On 5/2/19 10:16 AM, Bruno Haible wrote:
> Hi Alex,
> 
>> GNU Emacs spends about ~6s out of ~28s in its configuration process to
>> determine supported C compiler warnings.
> 
> It's good that you tackle this problem. Thanks!
> 
>> This macro first checks if all the supplied warnings are
>> supported, and then only checks them individually (via gl_WARN_ADD) if
>> that check fails.
> 
> So, the speed improvement exists only for the newest compilers; people
> who use a compiler that was released 1 or 2 years before the Emacs release
> will see no improvement.
> 
> How about a modified algorithm?
>   1) In a first pass, use the GCC's --help=warnings output to determine which
>      warnings are likely supported. Unfortunately, for clang, I don't know
>      of such a help option.
>   2) When the first check (with all the options) fails, split that list into
>      2 (or 3, or 4) chunks of nearly equal size, and perform the check
>      on each sub-list.
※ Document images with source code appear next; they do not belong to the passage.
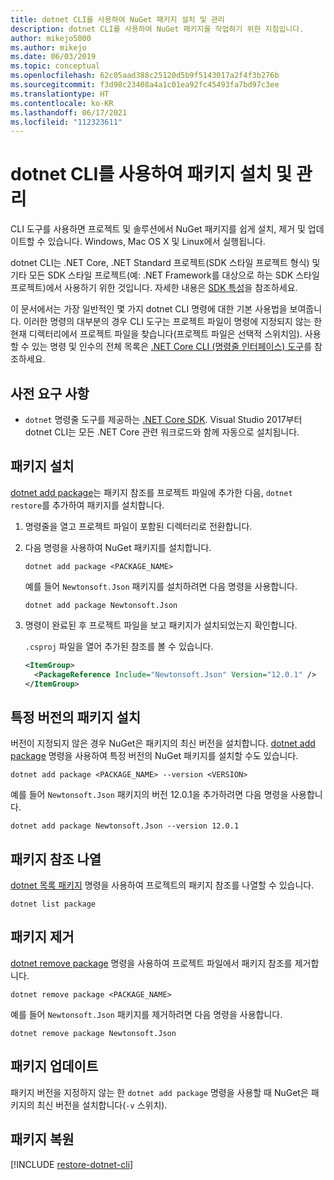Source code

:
 ```yaml
---
title: dotnet CLI를 사용하여 NuGet 패키지 설치 및 관리
description: dotnet CLI를 사용하여 NuGet 패키지를 작업하기 위한 지침입니다.
author: mikejo5000
ms.author: mikejo
ms.date: 06/03/2019
ms.topic: conceptual
ms.openlocfilehash: 62c05aad388c25120d5b9f5143017a2f4f3b276b
ms.sourcegitcommit: f3d98c23408a4a1c01ea92fc45493fa7bd97c3ee
ms.translationtype: HT
ms.contentlocale: ko-KR
ms.lasthandoff: 06/17/2021
ms.locfileid: "112323611"
---
```

# <a name="install-and-manage-packages-using-the-dotnet-cli"></a>dotnet CLI를 사용하여 패키지 설치 및 관리

CLI 도구를 사용하면 프로젝트 및 솔루션에서 NuGet 패키지를 쉽게 설치, 제거 및 업데이트할 수 있습니다. Windows, Mac OS X 및 Linux에서 실행됩니다.

dotnet CLI는 .NET Core, .NET Standard 프로젝트(SDK 스타일 프로젝트 형식) 및 기타 모든 SDK 스타일 프로젝트(예: .NET Framework를 대상으로 하는 SDK 스타일 프로젝트)에서 사용하기 위한 것입니다. 자세한 내용은 [SDK 특성](/dotnet/core/tools/csproj#additions)을 참조하세요.

이 문서에서는 가장 일반적인 몇 가지 dotnet CLI 명령에 대한 기본 사용법을 보여줍니다. 이러한 명령의 대부분의 경우 CLI 도구는 프로젝트 파일이 명령에 지정되지 않는 한 현재 디렉터리에서 프로젝트 파일을 찾습니다(프로젝트 파일은 선택적 스위치임). 사용할 수 있는 명령 및 인수의 전체 목록은 [.NET Core CLI (명령줄 인터페이스) 도구](../reference/dotnet-commands.md)를 참조하세요.

## <a name="prerequisites"></a>사전 요구 사항

- `dotnet` 명령줄 도구를 제공하는 [.NET Core SDK](https://www.microsoft.com/net/download/). Visual Studio 2017부터 dotnet CLI는 모든 .NET Core 관련 워크로드와 함께 자동으로 설치됩니다.

## <a name="install-a-package"></a>패키지 설치

[dotnet add package](/dotnet/core/tools/dotnet-add-package?tabs=netcore2x)는 패키지 참조를 프로젝트 파일에 추가한 다음, `dotnet restore`를 추가하여 패키지를 설치합니다.

1. 명령줄을 열고 프로젝트 파일이 포함된 디렉터리로 전환합니다.

2. 다음 명령을 사용하여 NuGet 패키지를 설치합니다.

    ```dotnetcli
    dotnet add package <PACKAGE_NAME>
    ```

    예를 들어 `Newtonsoft.Json` 패키지를 설치하려면 다음 명령을 사용합니다.

    ```dotnetcli
    dotnet add package Newtonsoft.Json
    ```

3. 명령이 완료된 후 프로젝트 파일을 보고 패키지가 설치되었는지 확인합니다.

   `.csproj` 파일을 열어 추가된 참조를 볼 수 있습니다.

    ```xml
    <ItemGroup>
      <PackageReference Include="Newtonsoft.Json" Version="12.0.1" />
    </ItemGroup>
    ```

## <a name="install-a-specific-version-of-a-package"></a>특정 버전의 패키지 설치

버전이 지정되지 않은 경우 NuGet은 패키지의 최신 버전을 설치합니다. [dotnet add package](/dotnet/core/tools/dotnet-add-package?tabs=netcore2x) 명령을 사용하여 특정 버전의 NuGet 패키지를 설치할 수도 있습니다.

```dotnetcli
dotnet add package <PACKAGE_NAME> --version <VERSION>
```

예를 들어 `Newtonsoft.Json` 패키지의 버전 12.0.1을 추가하려면 다음 명령을 사용합니다.

```dotnetcli
dotnet add package Newtonsoft.Json --version 12.0.1
```

## <a name="list-package-references"></a>패키지 참조 나열

[dotnet 목록 패키지](/dotnet/core/tools/dotnet-list-package?tabs=netcore2x) 명령을 사용하여 프로젝트의 패키지 참조를 나열할 수 있습니다.

```dotnetcli
dotnet list package
```

## <a name="remove-a-package"></a>패키지 제거

[dotnet remove package](/dotnet/core/tools/dotnet-remove-package?tabs=netcore2x) 명령을 사용하여 프로젝트 파일에서 패키지 참조를 제거합니다.

```dotnetcli
dotnet remove package <PACKAGE_NAME>
```

예를 들어 `Newtonsoft.Json` 패키지를 제거하려면 다음 명령을 사용합니다.

```dotnetcli
dotnet remove package Newtonsoft.Json
```

## <a name="update-a-package"></a>패키지 업데이트

패키지 버전을 지정하지 않는 한 `dotnet add package` 명령을 사용할 때 NuGet은 패키지의 최신 버전을 설치합니다(`-v` 스위치).

## <a name="restore-packages"></a>패키지 복원

[!INCLUDE [restore-dotnet-cli](includes/restore-dotnet-cli.md)]
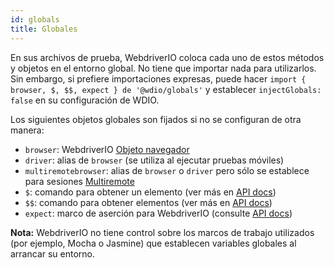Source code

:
 ```yaml
---
id: globals
title: Globales
---
```


En sus archivos de prueba, WebdriverIO coloca cada uno de estos métodos y objetos en el entorno global. No tiene que importar nada para utilizarlos. Sin embargo, si prefiere importaciones expresas, puede hacer `import { browser, $, $$, expect } de '@wdio/globals'` y establecer `injectGlobals: false` en su configuración de WDIO.

Los siguientes objetos globales son fijados si no se configuran de otra manera:

- `browser`: WebdriverIO [Objeto navegador](https://webdriver.io/docs/api/browser)
- `driver`: alias de `browser` (se utiliza al ejecutar pruebas móviles)
- `multiremotebrowser`: alias de `browser` o `driver` pero sólo se establece para sesiones [Multiremote](/docs/multiremote)
- `$`: comando para obtener un elemento (ver más en [API docs](/docs/api/browser/$))
- `$$`: comando para obtener elementos (ver más en [API docs](/docs/api/browser/$$))
- `expect`: marco de aserción para WebdriverIO (consulte [API docs](/docs/api/expect-webdriverio))

__Nota:__ WebdriverIO no tiene control sobre los marcos de trabajo utilizados (por ejemplo, Mocha o Jasmine) que establecen variables globales al arrancar su entorno.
And so on, recurse.
>      This way, you would still get some performance benefit if the compiler
>      supports 80% of the requested warnings but not all of them.
> 
> Finally, since there is no semantic difference between gl_WARN_ADD and
> gl_WARN_ADD_MULTIPLE, except that the latter allows multiple options, how
> about extending the gl_WARN_ADD macro (to allow multiple options) instead
> of defining a different macro (gl_WARN_ADD_MULTIPLE)?

Mentioned 2 years ago (but being still too busy to make a gnulib module
from it); Wget2's implementation using --help=warnings is here and FSF
copyrighted:

https://gitlab.com/gnuwget/wget2/blob/master/m4/wget_manywarnings.m4

And how to use / fine-tune it can be seen in L106 of

https://gitlab.com/gnuwget/wget2/blob/master/configure.ac

There is gcc and clang support. The configure.ac creates two sets of
compiler flags, for wget2/libwget sources and for gnulib sources.